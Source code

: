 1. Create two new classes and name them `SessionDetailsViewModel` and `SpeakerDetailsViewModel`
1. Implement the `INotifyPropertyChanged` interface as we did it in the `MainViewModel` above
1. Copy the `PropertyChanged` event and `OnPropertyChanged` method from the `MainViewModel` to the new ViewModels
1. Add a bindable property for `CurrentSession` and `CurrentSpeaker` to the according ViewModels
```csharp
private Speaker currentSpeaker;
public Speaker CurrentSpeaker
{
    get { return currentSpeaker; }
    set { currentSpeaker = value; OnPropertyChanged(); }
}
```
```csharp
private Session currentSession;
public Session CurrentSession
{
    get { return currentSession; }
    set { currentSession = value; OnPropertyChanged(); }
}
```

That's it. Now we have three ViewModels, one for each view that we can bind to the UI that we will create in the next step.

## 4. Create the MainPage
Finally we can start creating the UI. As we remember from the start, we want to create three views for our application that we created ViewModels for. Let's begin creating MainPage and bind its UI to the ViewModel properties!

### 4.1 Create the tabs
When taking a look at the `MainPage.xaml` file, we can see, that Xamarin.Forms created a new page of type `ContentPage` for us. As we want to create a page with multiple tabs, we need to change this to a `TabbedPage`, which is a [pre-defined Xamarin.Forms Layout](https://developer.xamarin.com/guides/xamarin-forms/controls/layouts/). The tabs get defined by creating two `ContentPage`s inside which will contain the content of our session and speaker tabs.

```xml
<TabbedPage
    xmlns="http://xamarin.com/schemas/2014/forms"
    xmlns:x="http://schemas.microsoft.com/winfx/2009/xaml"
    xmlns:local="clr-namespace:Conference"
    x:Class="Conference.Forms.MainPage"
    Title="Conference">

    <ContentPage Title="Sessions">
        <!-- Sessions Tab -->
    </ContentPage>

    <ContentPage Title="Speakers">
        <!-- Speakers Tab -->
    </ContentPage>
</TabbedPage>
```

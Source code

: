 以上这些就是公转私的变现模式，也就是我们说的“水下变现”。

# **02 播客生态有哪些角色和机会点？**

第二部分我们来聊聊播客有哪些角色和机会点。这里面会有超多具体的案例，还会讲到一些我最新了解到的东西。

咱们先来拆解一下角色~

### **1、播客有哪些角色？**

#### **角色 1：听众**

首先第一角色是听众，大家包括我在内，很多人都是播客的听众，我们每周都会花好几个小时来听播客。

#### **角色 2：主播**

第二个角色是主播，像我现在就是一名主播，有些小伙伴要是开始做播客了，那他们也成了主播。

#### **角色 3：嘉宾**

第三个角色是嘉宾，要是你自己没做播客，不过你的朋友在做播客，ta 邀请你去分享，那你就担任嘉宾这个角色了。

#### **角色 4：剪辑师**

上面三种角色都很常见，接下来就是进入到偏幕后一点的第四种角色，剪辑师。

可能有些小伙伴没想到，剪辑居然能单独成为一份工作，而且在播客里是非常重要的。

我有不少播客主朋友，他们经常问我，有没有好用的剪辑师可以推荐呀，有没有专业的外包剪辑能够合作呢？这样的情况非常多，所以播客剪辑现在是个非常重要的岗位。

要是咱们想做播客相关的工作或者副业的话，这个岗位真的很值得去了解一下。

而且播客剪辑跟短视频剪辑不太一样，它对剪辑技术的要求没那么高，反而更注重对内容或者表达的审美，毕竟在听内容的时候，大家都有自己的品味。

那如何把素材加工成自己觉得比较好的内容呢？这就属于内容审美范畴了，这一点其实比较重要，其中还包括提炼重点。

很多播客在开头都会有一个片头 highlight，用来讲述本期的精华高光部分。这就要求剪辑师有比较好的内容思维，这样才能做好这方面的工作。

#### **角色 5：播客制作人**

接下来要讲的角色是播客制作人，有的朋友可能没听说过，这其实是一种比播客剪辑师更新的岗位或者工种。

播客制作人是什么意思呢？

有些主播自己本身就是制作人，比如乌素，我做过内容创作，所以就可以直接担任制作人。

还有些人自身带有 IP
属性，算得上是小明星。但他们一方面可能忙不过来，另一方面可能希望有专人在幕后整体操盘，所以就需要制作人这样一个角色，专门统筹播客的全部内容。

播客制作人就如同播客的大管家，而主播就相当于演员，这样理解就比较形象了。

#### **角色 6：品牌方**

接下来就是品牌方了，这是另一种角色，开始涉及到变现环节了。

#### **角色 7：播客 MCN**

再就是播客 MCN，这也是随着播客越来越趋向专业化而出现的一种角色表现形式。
━━━━━━━━━━━━━━━━━━━━
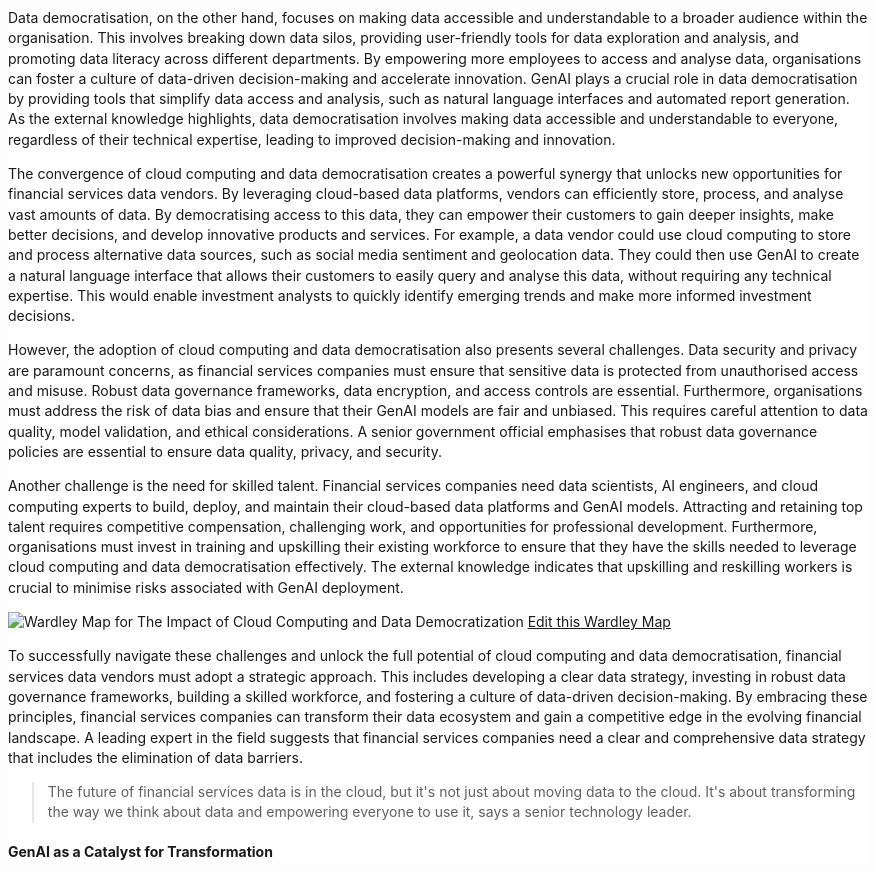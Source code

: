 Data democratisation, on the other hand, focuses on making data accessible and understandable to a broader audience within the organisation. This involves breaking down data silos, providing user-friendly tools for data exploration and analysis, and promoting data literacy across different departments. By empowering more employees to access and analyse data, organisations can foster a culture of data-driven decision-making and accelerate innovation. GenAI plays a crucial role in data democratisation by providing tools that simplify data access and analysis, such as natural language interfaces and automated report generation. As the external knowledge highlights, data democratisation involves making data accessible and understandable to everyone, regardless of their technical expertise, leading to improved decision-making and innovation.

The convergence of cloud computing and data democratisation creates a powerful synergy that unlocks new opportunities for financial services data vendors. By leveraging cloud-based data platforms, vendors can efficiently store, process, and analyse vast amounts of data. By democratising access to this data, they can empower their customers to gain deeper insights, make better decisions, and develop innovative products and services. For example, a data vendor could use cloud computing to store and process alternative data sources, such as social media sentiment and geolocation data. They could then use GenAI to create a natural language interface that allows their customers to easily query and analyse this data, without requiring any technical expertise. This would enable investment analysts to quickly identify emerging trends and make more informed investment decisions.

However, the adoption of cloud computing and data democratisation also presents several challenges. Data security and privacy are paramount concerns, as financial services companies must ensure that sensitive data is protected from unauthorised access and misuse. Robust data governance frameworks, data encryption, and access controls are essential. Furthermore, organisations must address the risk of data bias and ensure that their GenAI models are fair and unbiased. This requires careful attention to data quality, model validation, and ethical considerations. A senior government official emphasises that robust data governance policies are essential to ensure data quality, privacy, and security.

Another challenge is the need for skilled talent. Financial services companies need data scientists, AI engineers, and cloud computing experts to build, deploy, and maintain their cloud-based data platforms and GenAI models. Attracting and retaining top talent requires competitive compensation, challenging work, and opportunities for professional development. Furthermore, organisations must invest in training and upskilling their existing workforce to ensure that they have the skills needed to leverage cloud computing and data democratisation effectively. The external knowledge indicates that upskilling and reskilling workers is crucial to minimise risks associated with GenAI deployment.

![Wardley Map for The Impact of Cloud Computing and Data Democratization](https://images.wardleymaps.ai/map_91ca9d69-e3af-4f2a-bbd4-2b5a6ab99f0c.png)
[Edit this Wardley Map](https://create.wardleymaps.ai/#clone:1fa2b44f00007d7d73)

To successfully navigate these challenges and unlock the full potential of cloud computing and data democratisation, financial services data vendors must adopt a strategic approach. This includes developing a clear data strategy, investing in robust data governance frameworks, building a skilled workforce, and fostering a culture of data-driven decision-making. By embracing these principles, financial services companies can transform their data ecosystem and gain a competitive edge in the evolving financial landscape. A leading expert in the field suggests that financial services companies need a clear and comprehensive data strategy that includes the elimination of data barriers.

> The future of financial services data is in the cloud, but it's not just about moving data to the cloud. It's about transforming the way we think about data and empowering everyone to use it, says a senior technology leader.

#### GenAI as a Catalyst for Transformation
━━━━━━━━━━━━━━━━━━━━
**Activity**: Out of the data above, set down the lines from the one with "### 4.1 Create the tabs" to the one with "可能有些小伙伴没想到，剪辑居然能单独成为一份工作，而且在播客里是非常重要的。", both included, exactly as written and with no additions.

**Expected answer**:
### 4.1 Create the tabs
When taking a look at the `MainPage.xaml` file, we can see, that Xamarin.Forms created a new page of type `ContentPage` for us. As we want to create a page with multiple tabs, we need to change this to a `TabbedPage`, which is a [pre-defined Xamarin.Forms Layout](https://developer.xamarin.com/guides/xamarin-forms/controls/layouts/). The tabs get defined by creating two `ContentPage`s inside which will contain the content of our session and speaker tabs.

```xml
<TabbedPage
    xmlns="http://xamarin.com/schemas/2014/forms"
    xmlns:x="http://schemas.microsoft.com/winfx/2009/xaml"
    xmlns:local="clr-namespace:Conference"
    x:Class="Conference.Forms.MainPage"
    Title="Conference">

    <ContentPage Title="Sessions">
        <!-- Sessions Tab -->
    </ContentPage>

    <ContentPage Title="Speakers">
        <!-- Speakers Tab -->
    </ContentPage>
</TabbedPage>
```

Source code

: 以上这些就是公转私的变现模式，也就是我们说的“水下变现”。

# **02 播客生态有哪些角色和机会点？**

第二部分我们来聊聊播客有哪些角色和机会点。这里面会有超多具体的案例，还会讲到一些我最新了解到的东西。

咱们先来拆解一下角色~

### **1、播客有哪些角色？**

#### **角色 1：听众**

首先第一角色是听众，大家包括我在内，很多人都是播客的听众，我们每周都会花好几个小时来听播客。

#### **角色 2：主播**

第二个角色是主播，像我现在就是一名主播，有些小伙伴要是开始做播客了，那他们也成了主播。

#### **角色 3：嘉宾**

第三个角色是嘉宾，要是你自己没做播客，不过你的朋友在做播客，ta 邀请你去分享，那你就担任嘉宾这个角色了。

#### **角色 4：剪辑师**

上面三种角色都很常见，接下来就是进入到偏幕后一点的第四种角色，剪辑师。

可能有些小伙伴没想到，剪辑居然能单独成为一份工作，而且在播客里是非常重要的。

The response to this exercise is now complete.